Proper ZFS setup for peace of mind


Problem statement

I use ZFS on my storages. And while it is very powerful, I think that just plopping your data on ZFS and leaving it there without additional setup is a lot worse than it can be.

This article discusses a slightly more elaborate setup that provides me with additional peace of mind – roughly in the sense that silent corruption won’t fly by undetected, there’s some health monitoring, and fat-fingering rm -rf something has its blast radius attenuated1.

In other words:

  1. I’m quickly notified of failures
  2. ZFS is kept squeaky clean
  3. There’s reliable auto-snapshotting going on

Solution

The solution is going to be three-pronged, just like the problem statement.
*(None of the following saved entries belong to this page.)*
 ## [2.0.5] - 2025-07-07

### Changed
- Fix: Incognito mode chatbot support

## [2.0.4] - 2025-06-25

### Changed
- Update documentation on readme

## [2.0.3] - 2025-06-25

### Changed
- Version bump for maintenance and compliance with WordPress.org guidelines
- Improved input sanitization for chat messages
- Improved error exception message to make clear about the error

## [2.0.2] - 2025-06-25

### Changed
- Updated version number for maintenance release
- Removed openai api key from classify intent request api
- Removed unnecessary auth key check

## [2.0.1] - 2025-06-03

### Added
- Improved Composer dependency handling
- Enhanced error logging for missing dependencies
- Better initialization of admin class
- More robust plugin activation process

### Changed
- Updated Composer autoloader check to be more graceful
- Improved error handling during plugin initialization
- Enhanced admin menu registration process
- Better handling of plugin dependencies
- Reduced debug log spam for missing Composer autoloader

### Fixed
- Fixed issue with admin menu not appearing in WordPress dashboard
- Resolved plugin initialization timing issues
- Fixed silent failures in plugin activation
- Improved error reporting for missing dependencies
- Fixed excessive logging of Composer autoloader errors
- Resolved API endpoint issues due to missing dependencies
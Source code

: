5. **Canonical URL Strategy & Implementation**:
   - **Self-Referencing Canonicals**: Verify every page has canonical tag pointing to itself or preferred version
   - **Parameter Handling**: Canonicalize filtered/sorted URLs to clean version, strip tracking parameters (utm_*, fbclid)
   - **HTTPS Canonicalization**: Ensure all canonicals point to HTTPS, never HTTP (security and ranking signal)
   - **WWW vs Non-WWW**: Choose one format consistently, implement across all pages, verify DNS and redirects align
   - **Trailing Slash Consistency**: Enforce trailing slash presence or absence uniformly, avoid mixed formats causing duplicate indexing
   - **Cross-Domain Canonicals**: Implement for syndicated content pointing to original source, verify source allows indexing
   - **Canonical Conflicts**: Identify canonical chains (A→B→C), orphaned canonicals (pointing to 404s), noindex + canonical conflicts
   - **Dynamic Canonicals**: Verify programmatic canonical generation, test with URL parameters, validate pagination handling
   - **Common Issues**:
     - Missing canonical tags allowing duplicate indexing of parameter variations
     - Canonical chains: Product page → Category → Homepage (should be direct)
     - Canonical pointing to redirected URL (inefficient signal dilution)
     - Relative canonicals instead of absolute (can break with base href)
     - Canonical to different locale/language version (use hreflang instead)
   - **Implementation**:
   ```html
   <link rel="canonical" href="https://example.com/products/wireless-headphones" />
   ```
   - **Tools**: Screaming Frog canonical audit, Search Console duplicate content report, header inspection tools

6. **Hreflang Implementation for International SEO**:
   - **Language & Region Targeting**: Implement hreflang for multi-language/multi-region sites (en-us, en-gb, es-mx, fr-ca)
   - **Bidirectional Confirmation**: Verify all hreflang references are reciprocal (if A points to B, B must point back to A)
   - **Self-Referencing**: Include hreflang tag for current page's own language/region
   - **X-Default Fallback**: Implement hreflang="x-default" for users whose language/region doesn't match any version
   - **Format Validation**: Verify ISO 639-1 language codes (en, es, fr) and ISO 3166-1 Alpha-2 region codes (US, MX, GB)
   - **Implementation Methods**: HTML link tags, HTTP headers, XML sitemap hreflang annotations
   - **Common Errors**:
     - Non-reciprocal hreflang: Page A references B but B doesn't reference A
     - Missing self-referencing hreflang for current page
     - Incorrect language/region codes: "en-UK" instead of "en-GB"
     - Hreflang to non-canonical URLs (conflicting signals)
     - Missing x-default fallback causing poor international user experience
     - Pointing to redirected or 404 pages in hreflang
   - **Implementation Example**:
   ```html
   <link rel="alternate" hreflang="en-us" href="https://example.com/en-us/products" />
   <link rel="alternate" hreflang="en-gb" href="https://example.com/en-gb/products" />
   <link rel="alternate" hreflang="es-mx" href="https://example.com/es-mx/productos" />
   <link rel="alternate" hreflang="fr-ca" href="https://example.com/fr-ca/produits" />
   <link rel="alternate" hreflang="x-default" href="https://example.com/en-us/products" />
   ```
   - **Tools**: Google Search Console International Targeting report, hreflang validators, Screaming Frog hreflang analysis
I’m quickly notified of failures

The ZFS Event Daemon is a beauty.

It doesn’t come enabled by default, but it’s simply amazing: If there’s some noteworthy event (failure, scrubbing/resilvering finished, etc) going on in the life of your ZFS array, ZED will run bunch of preconfigured scripts ZEDLETs and dispatch notifications (if it makes sense).

And you can also write your own scripts2 if that floats your boat…

The best part is, it’s ridiculously easy to have it push to Pushover or ntfy, in addition to root@’s email3 which is default.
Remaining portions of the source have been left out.